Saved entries
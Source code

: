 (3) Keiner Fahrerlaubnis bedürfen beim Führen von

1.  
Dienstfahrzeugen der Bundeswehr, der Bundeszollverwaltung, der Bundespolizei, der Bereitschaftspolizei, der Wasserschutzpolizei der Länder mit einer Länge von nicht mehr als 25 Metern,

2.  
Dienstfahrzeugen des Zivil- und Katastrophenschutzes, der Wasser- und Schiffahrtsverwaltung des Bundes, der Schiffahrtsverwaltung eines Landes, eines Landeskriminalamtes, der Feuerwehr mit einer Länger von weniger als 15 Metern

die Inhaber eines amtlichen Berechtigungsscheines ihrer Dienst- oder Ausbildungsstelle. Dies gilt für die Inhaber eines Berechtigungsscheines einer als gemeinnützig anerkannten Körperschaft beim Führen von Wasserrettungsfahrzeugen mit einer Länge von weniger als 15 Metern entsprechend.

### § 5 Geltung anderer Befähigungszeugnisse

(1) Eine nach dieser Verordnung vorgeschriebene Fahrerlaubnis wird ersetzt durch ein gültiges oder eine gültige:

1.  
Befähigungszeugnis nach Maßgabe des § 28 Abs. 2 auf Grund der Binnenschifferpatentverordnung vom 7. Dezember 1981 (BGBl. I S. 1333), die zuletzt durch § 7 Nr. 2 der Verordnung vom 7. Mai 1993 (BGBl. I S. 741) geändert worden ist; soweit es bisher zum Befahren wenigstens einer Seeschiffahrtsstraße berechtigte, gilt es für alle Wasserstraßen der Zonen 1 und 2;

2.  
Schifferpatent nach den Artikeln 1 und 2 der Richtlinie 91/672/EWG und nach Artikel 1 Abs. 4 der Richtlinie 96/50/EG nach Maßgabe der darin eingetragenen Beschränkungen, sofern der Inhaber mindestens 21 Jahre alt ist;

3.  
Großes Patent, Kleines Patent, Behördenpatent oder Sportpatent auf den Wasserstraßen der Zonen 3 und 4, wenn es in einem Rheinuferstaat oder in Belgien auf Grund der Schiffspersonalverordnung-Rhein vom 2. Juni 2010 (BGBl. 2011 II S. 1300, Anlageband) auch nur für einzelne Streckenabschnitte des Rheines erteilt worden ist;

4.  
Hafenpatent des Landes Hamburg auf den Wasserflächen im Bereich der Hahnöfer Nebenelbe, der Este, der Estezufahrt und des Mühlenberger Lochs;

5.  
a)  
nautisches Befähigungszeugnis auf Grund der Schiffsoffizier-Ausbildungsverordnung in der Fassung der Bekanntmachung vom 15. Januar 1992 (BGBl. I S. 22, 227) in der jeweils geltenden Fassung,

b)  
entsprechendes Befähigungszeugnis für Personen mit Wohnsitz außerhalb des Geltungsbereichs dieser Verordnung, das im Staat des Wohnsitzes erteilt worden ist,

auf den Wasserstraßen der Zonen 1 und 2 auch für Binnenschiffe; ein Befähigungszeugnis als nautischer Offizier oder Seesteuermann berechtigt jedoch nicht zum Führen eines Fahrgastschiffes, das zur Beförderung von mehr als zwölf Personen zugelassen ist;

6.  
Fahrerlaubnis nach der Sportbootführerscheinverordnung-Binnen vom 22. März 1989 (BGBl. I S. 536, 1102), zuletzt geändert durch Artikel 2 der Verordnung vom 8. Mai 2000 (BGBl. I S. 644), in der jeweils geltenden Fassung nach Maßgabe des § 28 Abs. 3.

**Problem to work on**
Copy the records above exactly, starting at the line that contains "Hafenpatent des Landes" and ending at the last line, and leave out all earlier lines.

**Answer to the exercise**
Hafenpatent des Landes Hamburg auf den Wasserflächen im Bereich der Hahnöfer Nebenelbe, der Este, der Estezufahrt und des Mühlenberger Lochs;

5.  
a)  
nautisches Befähigungszeugnis auf Grund der Schiffsoffizier-Ausbildungsverordnung in der Fassung der Bekanntmachung vom 15. Januar 1992 (BGBl. I S. 22, 227) in der jeweils geltenden Fassung,

b)  
entsprechendes Befähigungszeugnis für Personen mit Wohnsitz außerhalb des Geltungsbereichs dieser Verordnung, das im Staat des Wohnsitzes erteilt worden ist,

auf den Wasserstraßen der Zonen 1 und 2 auch für Binnenschiffe; ein Befähigungszeugnis als nautischer Offizier oder Seesteuermann berechtigt jedoch nicht zum Führen eines Fahrgastschiffes, das zur Beförderung von mehr als zwölf Personen zugelassen ist;

6.  
Fahrerlaubnis nach der Sportbootführerscheinverordnung-Binnen vom 22. März 1989 (BGBl. I S. 536, 1102), zuletzt geändert durch Artikel 2 der Verordnung vom 8. Mai 2000 (BGBl. I S. 644), in der jeweils geltenden Fassung nach Maßgabe des § 28 Abs. 3.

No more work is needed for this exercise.